Activity: How many lines in the listing contain the word "subfigure"? Reply with the number alone.
*** Begin section ***
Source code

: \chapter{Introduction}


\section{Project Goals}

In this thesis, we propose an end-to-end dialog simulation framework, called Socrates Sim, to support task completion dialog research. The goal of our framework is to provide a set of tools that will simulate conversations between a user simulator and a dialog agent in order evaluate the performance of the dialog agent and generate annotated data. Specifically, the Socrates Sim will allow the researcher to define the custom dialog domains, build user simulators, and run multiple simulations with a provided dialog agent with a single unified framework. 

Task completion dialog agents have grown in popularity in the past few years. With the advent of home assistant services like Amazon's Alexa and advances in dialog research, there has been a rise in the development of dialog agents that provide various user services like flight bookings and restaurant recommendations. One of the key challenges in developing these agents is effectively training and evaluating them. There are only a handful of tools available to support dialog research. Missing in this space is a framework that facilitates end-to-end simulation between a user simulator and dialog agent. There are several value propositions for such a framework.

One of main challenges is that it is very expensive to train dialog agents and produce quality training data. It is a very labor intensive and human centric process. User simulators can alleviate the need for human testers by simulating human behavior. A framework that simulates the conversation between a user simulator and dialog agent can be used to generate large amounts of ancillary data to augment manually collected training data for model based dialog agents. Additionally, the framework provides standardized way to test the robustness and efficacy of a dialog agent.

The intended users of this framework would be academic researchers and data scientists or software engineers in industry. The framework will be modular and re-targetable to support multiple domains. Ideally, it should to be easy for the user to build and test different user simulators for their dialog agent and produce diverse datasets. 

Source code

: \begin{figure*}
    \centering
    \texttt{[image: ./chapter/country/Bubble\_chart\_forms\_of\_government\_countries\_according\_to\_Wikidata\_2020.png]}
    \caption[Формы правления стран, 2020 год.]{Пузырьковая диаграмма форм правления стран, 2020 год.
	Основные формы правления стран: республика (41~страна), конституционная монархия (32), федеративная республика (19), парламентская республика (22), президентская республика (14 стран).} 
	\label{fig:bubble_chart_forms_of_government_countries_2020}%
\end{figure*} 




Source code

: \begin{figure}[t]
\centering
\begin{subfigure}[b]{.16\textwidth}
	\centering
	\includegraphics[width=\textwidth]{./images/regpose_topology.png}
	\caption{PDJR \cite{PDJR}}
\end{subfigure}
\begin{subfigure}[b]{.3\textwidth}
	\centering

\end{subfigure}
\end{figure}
*** End section ***
The answer: 4